··· Data

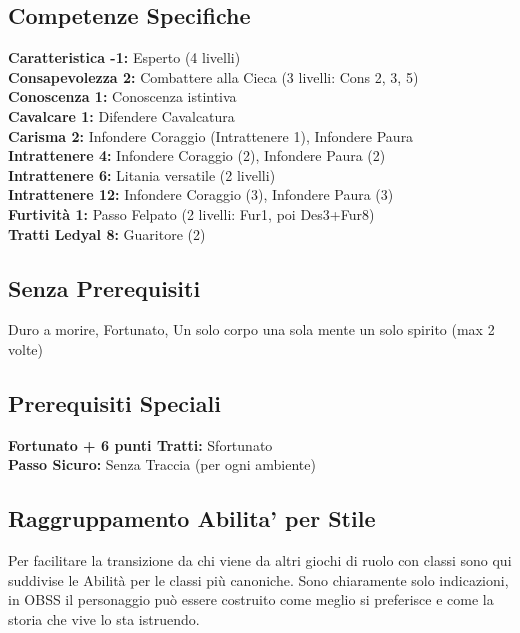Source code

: \begin{multicols}{2}
	\subsection{Competenze Specifiche}
	\textbf{Caratteristica -1:} Esperto (4 livelli)\\
	\textbf{Consapevolezza 2:} Combattere alla Cieca (3 livelli: Cons 2, 3, 5)\\
	\textbf{Conoscenza 1:} Conoscenza istintiva\\
	\textbf{Cavalcare 1:} Difendere Cavalcatura\\
	\textbf{Carisma 2:} Infondere Coraggio (Intrattenere 1), Infondere Paura\\
	\textbf{Intrattenere 4:} Infondere Coraggio (2), Infondere Paura (2)\\
	\textbf{Intrattenere 6:} Litania versatile (2 livelli)\\
	\textbf{Intrattenere 12:} Infondere Coraggio (3), Infondere Paura (3)\\
	\textbf{Furtività 1:} Passo Felpato (2 livelli: Fur1, poi Des3+Fur8)\\
	\textbf{Tratti Ledyal 8:} Guaritore (2)\\

	\subsection{Senza Prerequisiti}
	Duro a morire, Fortunato, Un solo corpo una sola mente un solo spirito (max 2 volte)\\

	\subsection{Prerequisiti Speciali}
	\textbf{Fortunato + 6 punti Tratti:} Sfortunato\\
	\textbf{Passo Sicuro:} Senza Traccia (per ogni ambiente)\\


\end{multicols}


\pagebreak

\subsection{Raggruppamento Abilita' per Stile}

Per facilitare la transizione da chi viene da altri giochi di ruolo con classi sono qui suddivise le Abilità per le classi più canoniche. Sono chiaramente solo indicazioni, in OBSS il personaggio può essere costruito come meglio si preferisce e come la storia che vive lo sta istruendo.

······

Exercise goal:
Aside from its pictures, the listing must be given again in full, exactly as it appears.

Task output:
Source code

: \begin{multicols}{2}
	\subsection{Competenze Specifiche}
	\textbf{Caratteristica -1:} Esperto (4 livelli)\\
	\textbf{Consapevolezza 2:} Combattere alla Cieca (3 livelli: Cons 2, 3, 5)\\
	\textbf{Conoscenza 1:} Conoscenza istintiva\\
	\textbf{Cavalcare 1:} Difendere Cavalcatura\\
	\textbf{Carisma 2:} Infondere Coraggio (Intrattenere 1), Infondere Paura\\
	\textbf{Intrattenere 4:} Infondere Coraggio (2), Infondere Paura (2)\\
	\textbf{Intrattenere 6:} Litania versatile (2 livelli)\\
	\textbf{Intrattenere 12:} Infondere Coraggio (3), Infondere Paura (3)\\
	\textbf{Furtività 1:} Passo Felpato (2 livelli: Fur1, poi Des3+Fur8)\\
	\textbf{Tratti Ledyal 8:} Guaritore (2)\\

	\subsection{Senza Prerequisiti}
	Duro a morire, Fortunato, Un solo corpo una sola mente un solo spirito (max 2 volte)\\

	\subsection{Prerequisiti Speciali}
	\textbf{Fortunato + 6 punti Tratti:} Sfortunato\\
	\textbf{Passo Sicuro:} Senza Traccia (per ogni ambiente)\\


\end{multicols}


\pagebreak

\subsection{Raggruppamento Abilita' per Stile}

Per facilitare la transizione da chi viene da altri giochi di ruolo con classi sono qui suddivise le Abilità per le classi più canoniche. Sono chiaramente solo indicazioni, in OBSS il personaggio può essere costruito come meglio si preferisce e come la storia che vive lo sta istruendo.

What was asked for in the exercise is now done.